*** Opening Data for the task ***

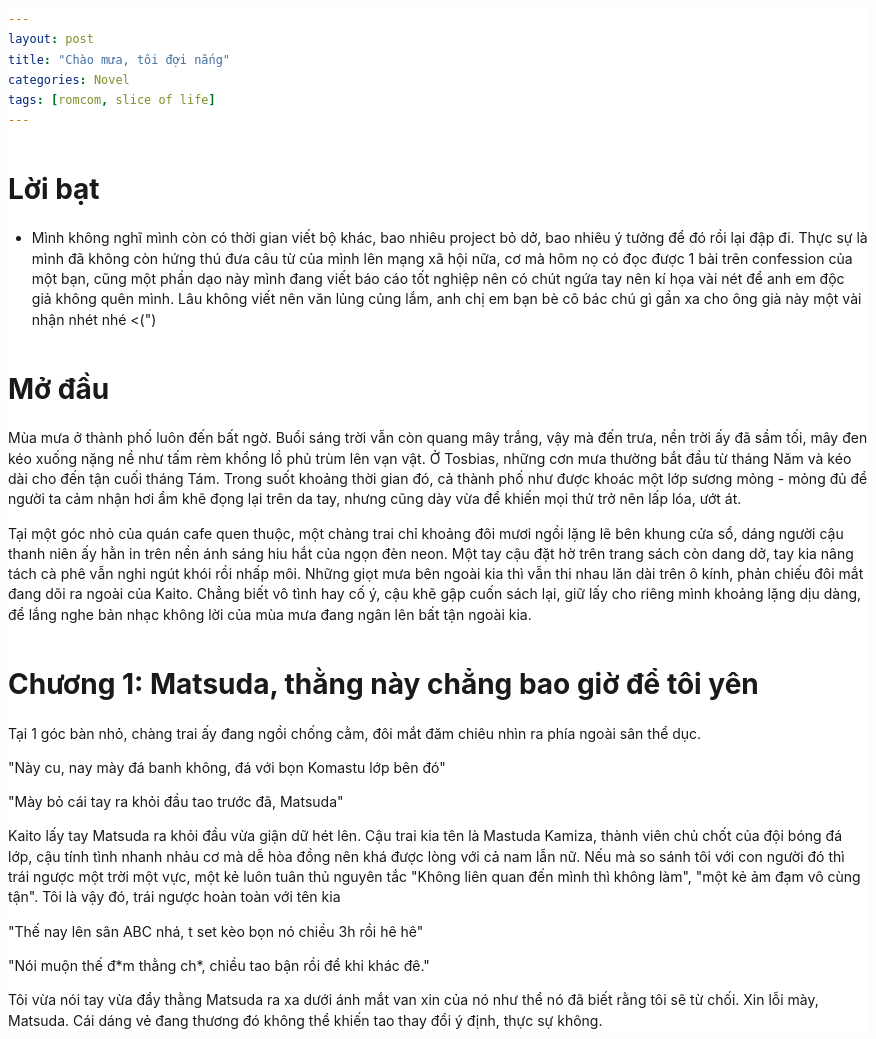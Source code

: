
 ```yaml
---
layout: post
title: "Chào mưa, tôi đợi nắng"
categories: Novel
tags: [romcom, slice of life]
---
```

# Lời bạt
- Mình không nghĩ mình còn có thời gian viết bộ khác, bao nhiêu project bỏ dở, bao nhiêu ý tưởng để đó rồi lại đập đi. Thực sự là mình đã không còn hứng thú đưa câu từ của mình lên mạng xã hội nữa, cơ mà hôm nọ có đọc được 1 bài trên confession của một bạn, cũng một phần dạo này mình đang viết báo cáo tốt nghiệp nên có chút ngứa tay nên kí họa vài nét để anh em độc giả không quên mình. Lâu không viết nên văn lủng củng lắm, anh chị em bạn bè cô bác chú gì gần xa cho ông già này một vài nhận nhét nhé <(")

# Mở đầu
Mùa mưa ở thành phố luôn đến bất ngờ. Buổi sáng trời vẫn còn quang mây trắng, vậy mà đến trưa, nền trời ấy đã sầm tối, mây đen kéo xuống nặng nề như tấm rèm khổng lồ phủ trùm lên vạn vật. Ở Tosbias, những cơn mưa thường bắt đầu từ tháng Năm và kéo dài cho đến tận cuối tháng Tám. Trong suốt khoảng thời gian đó, cả thành phố như được khoác một lớp sương mỏng - mỏng đủ để người ta cảm nhận hơi ẩm khẽ đọng lại trên da tay, nhưng cũng dày vừa để khiến mọi thứ trở nên lấp lóa, ướt át.

Tại một góc nhỏ của quán cafe quen thuộc, một chàng trai chỉ khoảng đôi mươi ngồi lặng lẽ bên khung cửa sổ, dáng người cậu thanh niên ấy hằn in trên nền ánh sáng hiu hắt của ngọn đèn neon. Một tay cậu đặt hờ trên trang sách còn dang dở, tay kia nâng tách cà phê vẫn nghi ngút khói rồi nhấp môi. Những giọt mưa bên ngoài kia thì vẫn thi nhau lăn dài trên ô kính, phản chiếu đôi mắt đang dõi ra ngoài của Kaito. Chẳng biết vô tình hay cố ý, cậu khẽ gập cuốn sách lại, giữ lấy cho riêng mình khoảng lặng dịu dàng, để lắng nghe bản nhạc không lời của mùa mưa đang ngân lên bất tận ngoài kia.

# Chương 1: Matsuda, thằng này chẳng bao giờ để tôi yên

Tại 1 góc bàn nhỏ, chàng trai ấy đang ngồi chống cằm, đôi mắt đăm chiêu nhìn ra phía ngoài sân thể dục.

"Này cu, nay mày đá banh không, đá với bọn Komastu lớp bên đó"

"Mày bỏ cái tay ra khỏi đầu tao trước đã, Matsuda"

Kaito lấy tay Matsuda ra khỏi đầu vừa giận dữ hét lên. Cậu trai kia tên là Mastuda Kamiza, thành viên chủ chốt của đội bóng đá lớp, cậu tính tình nhanh nhảu cơ mà dễ hòa đồng nên khá được lòng với cả nam lẫn nữ. Nếu mà so sánh tôi với con người đó thì trái ngược một trời một vực, một kẻ luôn tuân thủ nguyên tắc "Không liên quan đến mình thì không làm",  "một kẻ ảm đạm vô cùng tận". Tôi là vậy đó, trái ngược hoàn toàn với tên kia

"Thế nay lên sân ABC nhá, t set kèo bọn nó chiều 3h rồi hê hê" 

"Nói muộn thế đ*m thằng ch\*, chiều tao bận rồi để khi khác đê."

Tôi vừa nói tay vừa đẩy thằng Matsuda ra xa dưới ánh mắt van xin của nó như thể nó đã biết rằng tôi sẽ từ chối. Xin lỗi mày, Matsuda. Cái dáng vẻ đang thương đó không thể khiến tao thay đổi ý định, thực sự không.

*** Closing Data for the task ***

-- Your objective --
Which lines above include the string "khỏi"? Show them.

-- Reply --
"Mày bỏ cái tay ra khỏi đầu tao trước đã, Matsuda"
Kaito lấy tay Matsuda ra khỏi đầu vừa giận dữ hét lên. Cậu trai kia tên là Mastuda Kamiza, thành viên chủ chốt của đội bóng đá lớp, cậu tính tình nhanh nhảu cơ mà dễ hòa đồng nên khá được lòng với cả nam lẫn nữ. Nếu mà so sánh tôi với con người đó thì trái ngược một trời một vực, một kẻ luôn tuân thủ nguyên tắc "Không liên quan đến mình thì không làm",  "một kẻ ảm đạm vô cùng tận". Tôi là vậy đó, trái ngược hoàn toàn với tên kia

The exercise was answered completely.